[[ DATA FOR REVIEW, beginning ]]

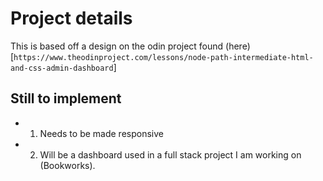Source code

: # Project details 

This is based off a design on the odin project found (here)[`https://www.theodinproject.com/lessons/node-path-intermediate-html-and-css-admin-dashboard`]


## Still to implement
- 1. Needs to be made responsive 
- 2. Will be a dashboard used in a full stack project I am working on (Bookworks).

[[ DATA FOR REVIEW, end ]]

### EXERCISE INSTRUCTIONS:
Reproduce every entry word for word, but skip any pictures.

### RESULT BELOW:
Source code

: # Project details 

This is based off a design on the odin project found (here)[`https://www.theodinproject.com/lessons/node-path-intermediate-html-and-css-admin-dashboard`]


## Still to implement
- 1. Needs to be made responsive 
- 2. Will be a dashboard used in a full stack project I am working on (Bookworks).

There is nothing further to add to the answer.